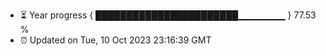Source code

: - ⏳ Year progress { ███████████████████████▁▁▁▁▁▁▁ } 77.53 %
- ⏰ Updated on Tue, 10 Oct 2023 23:16:39 GMT


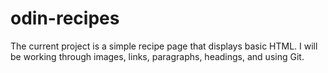 # odin-recipes
The current project is a simple recipe page that displays basic HTML. I will be working through images, links, paragraphs, headings, and using Git.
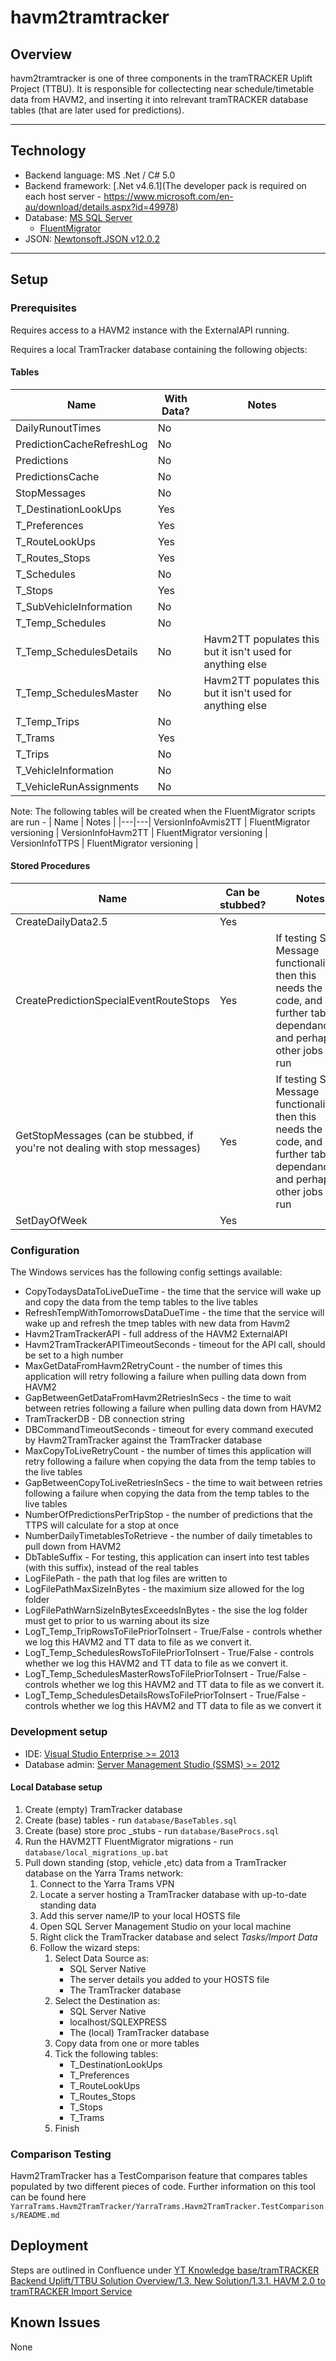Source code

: havm2tramtracker
============

## Overview

havm2tramtracker is one of three components in the tramTRACKER Uplift Project (TTBU).
It is responsible for collectecting near schedule/timetable data from HAVM2, and inserting it into relrevant tramTRACKER database tables (that are later used for predictions).

---

## Technology

* Backend language: MS .Net / C# 5.0
* Backend framework: [.Net v4.6.1](The developer pack is required on each host server - https://www.microsoft.com/en-au/download/details.aspx?id=49978)
* Database: [MS SQL Server](https://www.microsoft.com/en-au/sql-server/sql-server-downloads)
  * [FluentMigrator](https://fluentmigrator.github.io/)
* JSON: [Newtonsoft.JSON v12.0.2](https://github.com/JamesNK/Newtonsoft.Json)

---

## Setup

### Prerequisites

Requires access to a HAVM2 instance with the ExternalAPI running.

Requires a local TramTracker database containing the following objects:

#### Tables

| Name  | With Data?  | Notes  |
|---|---|---|
|  DailyRunoutTimes | No  |   |
|  PredictionCacheRefreshLog | No   |   |
|  Predictions | No   |   |
|  PredictionsCache | No   |   |
|  StopMessages | No   |   |
|  T_DestinationLookUps | Yes  |   |
|  T_Preferences | Yes  |   |
|  T_RouteLookUps | Yes  |   |
|  T_Routes_Stops | Yes  |   |
|  T_Schedules | No   |   |
|  T_Stops | Yes  |   |
|  T_SubVehicleInformation | No   |   |
|  T_Temp_Schedules | No   |   |
|  T_Temp_SchedulesDetails | No   | Havm2TT populates this but it isn't used for anything else  |
|  T_Temp_SchedulesMaster  | No   | Havm2TT populates this but it isn't used for anything else  |
|  T_Temp_Trips | No   |   |
|  T_Trams | Yes  |   |
|  T_Trips | No   |   |
|  T_VehicleInformation | No   |   |
|  T_VehicleRunAssignments | No   |   |

Note: The following tables will be created when the FluentMigrator scripts are run -
| Name  | Notes  |
|---|---|
VersionInfoAvmis2TT | FluentMigrator versioning  |
VersionInfoHavm2TT  | FluentMigrator versioning  |
VersionInfoTTPS  | FluentMigrator versioning  |

#### Stored Procedures

| Name | Can be stubbed? | Notes |
|---|---|---|
|  CreateDailyData2.5 | Yes  |   |
|  CreatePredictionSpecialEventRouteStops | Yes  | If testing Stop Message functionality then this needs the real code, and further table dependancies, and perhaps other jobs to run  |
|  GetStopMessages (can be stubbed, if you're not dealing with stop messages) | Yes  | If testing Stop Message functionality then this needs the real code, and further table dependancies, and perhaps other jobs to run  |
|  SetDayOfWeek | Yes  |   |

### Configuration

The Windows services has the following config settings available:

- CopyTodaysDataToLiveDueTime - the time that the service will wake up and copy the data from the temp tables to the live tables
- RefreshTempWithTomorrowsDataDueTime -  the time that the service will wake up and refresh the tmep tables with new data from Havm2
- Havm2TramTrackerAPI - full address of the HAVM2 ExternalAPI
- Havm2TramTrackerAPITimeoutSeconds - timeout for the API call, should be set to a high number
- MaxGetDataFromHavm2RetryCount - the number of times this application will retry following a failure when pulling data down from HAVM2
- GapBetweenGetDataFromHavm2RetriesInSecs - the time to wait between retries following a failure when pulling data down from HAVM2
- TramTrackerDB - DB connection string
- DBCommandTimeoutSeconds - timeout for every command executed by Havm2TramTracker against the TramTracker database
- MaxCopyToLiveRetryCount - the number of times this application will retry following a failure when copying the data from the temp tables to the live tables 
- GapBetweenCopyToLiveRetriesInSecs - the time to wait between retries following a failure when copying the data from the temp tables to the live tables 
- NumberOfPredictionsPerTripStop - the number of predictions that the TTPS will calculate for a stop at once
- NumberDailyTimetablesToRetrieve - the number of daily timetables to pull down from HAVM2
- DbTableSuffix - For testing, this application can insert into test tables (with this suffix), instead of the real tables
- LogFilePath - the path that log files are written to
- LogFilePathMaxSizeInBytes - the maximium size allowed for the log folder
- LogFilePathWarnSizeInBytesExceedsInBytes - the sise the log folder must get to prior to us warning about its size
- LogT_Temp_TripRowsToFilePriorToInsert - True/False - controls whether we log this HAVM2 and TT data to file as we convert it.
- LogT_Temp_SchedulesRowsToFilePriorToInsert - True/False - controls whether we log this HAVM2 and TT data to file as we convert it.
- LogT_Temp_SchedulesMasterRowsToFilePriorToInsert - True/False - controls whether we log this HAVM2 and TT data to file as we convert it.
- LogT_Temp_SchedulesDetailsRowsToFilePriorToInsert - True/False - controls whether we log this HAVM2 and TT data to file as we convert it

### Development setup
* IDE: [Visual Studio Enterprise >= 2013](https://visualstudio.microsoft.com/vs/enterprise/)
* Database admin: [Server Management Studio (SSMS) >= 2012](https://docs.microsoft.com/en-us/sql/ssms/download-sql-server-management-studio-ssms?view=sql-server-2017)

#### Local Database setup
1. Create (empty) TramTracker database
2. Create (base) tables - run `database/BaseTables.sql`
3. Create (base) store proc _stubs - run `database/BaseProcs.sql`
4. Run the HAVM2TT FluentMigrator migrations - run `database/local_migrations_up.bat`
5. Pull down standing (stop, vehicle ,etc) data from a TramTracker database on the Yarra Trams network:
   1. Connect to the Yarra Trams VPN
   2. Locate a server hosting a TramTracker database with up-to-date standing data
   3. Add this server name/IP to your local HOSTS file
   4. Open SQL Server Management Studio on your local machine
   5. Right click the TramTracker database and select *Tasks/Import Data*
   6. Follow the wizard steps:
      1. Select Data Source as:
         *  SQL Server Native
         *  The server details you added to your HOSTS file
         *  The TramTracker database
      2. Select the Destination as:
         *  SQL Server Native
         *  localhost/SQLEXPRESS
         *  The (local) TramTracker database
      3. Copy data from one or more tables
      4. Tick the following tables:
         *  T_DestinationLookUps
         *  T_Preferences
         *  T_RouteLookUps
         *  T_Routes_Stops
         *  T_Stops
         *  T_Trams
      5. Finish  

### Comparison Testing
Havm2TramTracker has a TestComparison feature that compares tables populated by two different pieces of code.
Further information on this tool can be found here `YarraTrams.Havm2TramTracker/YarraTrams.Havm2TramTracker.TestComparisons/README.md`

## Deployment

Steps are outlined in Confluence under [YT Knowledge base/tramTRACKER Backend Uplift/TTBU Solution Overview/1.3. New Solution/1.3.1. HAVM 2.0 to tramTRACKER Import Service](https://inoutput.atlassian.net/wiki/spaces/YKB/pages/767787154/Havm2TramTracker+Deployment+Steps)

## Known Issues

None
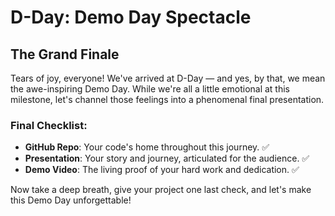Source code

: # D-Day: Demo Day Spectacle

## The Grand Finale

Tears of joy, everyone! We've arrived at D-Day — and yes, by that, we mean the awe-inspiring Demo Day. While we're all a little emotional at this milestone, let's channel those feelings into a phenomenal final presentation.

### Final Checklist:

- **GitHub Repo**: Your code's home throughout this journey. ✅
- **Presentation**: Your story and journey, articulated for the audience. ✅
- **Demo Video**: The living proof of your hard work and dedication. ✅

Now take a deep breath, give your project one last check, and let's make this Demo Day unforgettable!

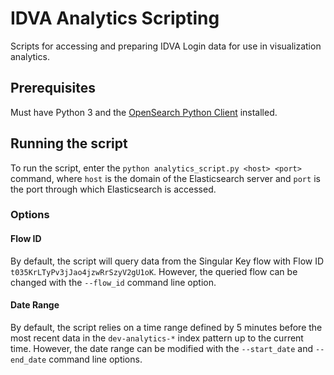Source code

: # IDVA Analytics Scripting

Scripts for accessing and preparing IDVA Login data for use in visualization analytics.

## Prerequisites

Must have Python 3 and the [OpenSearch Python Client](https://opensearch.org/docs/latest/clients/python/)
installed.

## Running the script

To run the script, enter the `python analytics_script.py <host> <port>` command, where `host` is the
domain of the Elasticsearch server and `port` is the port through which Elasticsearch is accessed.

### Options

#### Flow ID

By default, the script will query data from the Singular Key flow with Flow ID
`t035KrLTyPv3jJao4jzwRrSzyV2gU1oK`. However, the queried flow can be changed with the `--flow_id`
command line option.

#### Date Range

By default, the script relies on a time range defined by 5 minutes before the most recent data in
the `dev-analytics-*` index pattern up to the current time. However, the date range can be modified
with the `--start_date` and `--end_date` command line options.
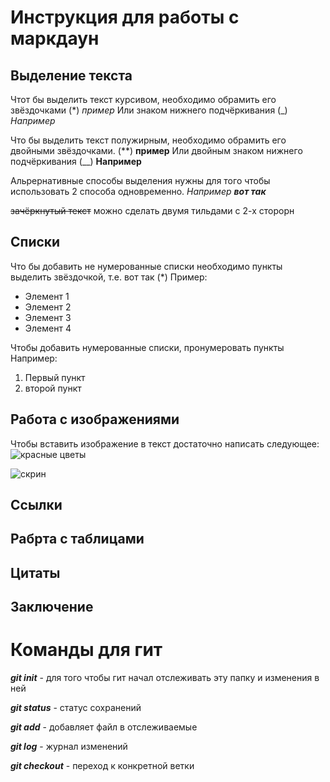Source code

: # Инструкция для работы с маркдаун

## Выделение текста

Чтот бы выделить текст курсивом, необходимо обрамить его звёздочками (*) *пример* Или знаком нижнего подчёркивания (_) _Например_

Что бы выделить текст полужирным, необходимо обрамить его двойными звёздочками. (**) **пример** Или двойным знаком нижнего подчёркивания (__) __Например__

Альрернативные способы выделения нужны для того чтобы использовать 2 способа одновременно. *Например __вот так__*

~~зачёркнутый текст~~ можно сделать двумя тильдами с 2-х сторорн

## Списки

Что бы добавить не нумерованные списки необходимо пункты выделить звёздочкой, т.е. вот так (*) Пример:
* Элемент 1
* Элемент 2
* Элемент 3
* Элемент 4

Чтобы добавить нумерованные списки, пронумеровать  пункты Например:
1. Первый пункт
2. второй пункт

## Работа с изображениями

Чтобы вставить изображение в текст достаточно написать следующее:
![красные цветы](fl.jpg)

![скрин](skrin1.png)

## Ссылки

## Рабрта с таблицами

## Цитаты

## Заключение

# Команды для **гит**

***git init*** - для того чтобы гит начал отслеживать эту папку и изменения в ней

***git status*** - статус сохранений

***git add*** - добавляет файл в отслеживаемые

***git log*** - журнал изменений

***git checkout*** - переход к конкретной ветки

# # #

[Work to be completed] Above, find the line with "#### Date Range"; copy it and every line down to the line with "## Выделение текста", exactly and both included, but no pictures.

[Solution for this exercise]
#### Date Range

By default, the script relies on a time range defined by 5 minutes before the most recent data in
the `dev-analytics-*` index pattern up to the current time. However, the date range can be modified
with the `--start_date` and `--end_date` command line options.
Source code

: # Инструкция для работы с маркдаун

## Выделение текста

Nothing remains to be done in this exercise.